A reminder once again that 95% of all cases where people have problems with photo ID involve Christians, not face-veiling Muslims. From PennLive.
Amish couple who refused photographs sues government
The Associated Press
4/2/2004, 6:25 p.m. ET
PITTSBURGH (AP) - An Amish man said the government violated his rights by denying him U.S. residency and barring him from re-entering the country because he refused to be photographed on religious grounds.
The man is a Canadian citizen and a member of the Old Order Amish, a sect that takes literally the Bible's prohibition of graven images. The man's wife, who is also Amish, is an American citizen. The lawsuit identifies the couple only as John and Jane Doe and names as defendants Homeland Security Director Tom Ridge, Attorney General John Ashcroft and customs and immigration officials.
The couple wants the federal rules requiring photographs to be submitted with a residency petition to be ruled unconstitutional. The plaintiffs also ask that the man be allowed to return to the United States as a permanent resident, said their attorney, Mark Knapp.
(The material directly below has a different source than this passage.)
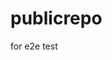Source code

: # publicrepo
for e2e test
The man had first come to the United States in July 2001 as a nonimmigrant visitor after he married his wife on June 29, 2001. He went to Canada the next year and was told upon his return to have his wife petition for his permanent residency, according to the lawsuit.
The man's wife did just that. The couple was interviewed by officials with the Immigration and Naturalization Service in June 2002, where they were told they would have to submit their photographs, according to the lawsuit. The couple refused and the petition was later denied.
"Similar objections - and requests for religious exemptions - to photograph requirements routinely have been honored in the past. ... Jane Doe's petition would have been approved but for her refusal on religious grounds to submit a photograph of herself," the lawsuit alleges.
In December 2003, the man traveled with his wife and daughter from their home in Pennsylvania to Canada to visit his father, who had had a heart attack. In January 2004, the family was returning home when the man was stopped at the border and told he could not return because he didn't have a photo ID.
He was allowed back into the United States on Thursday so that he can attend an April 21 removal proceeding. Knapp said he will ask the courts to delay that hearing until the lawsuit is heard.
Officials with the U.S. Attorney's office in Pittsburgh declined comment, saying they hadn't seen the lawsuit.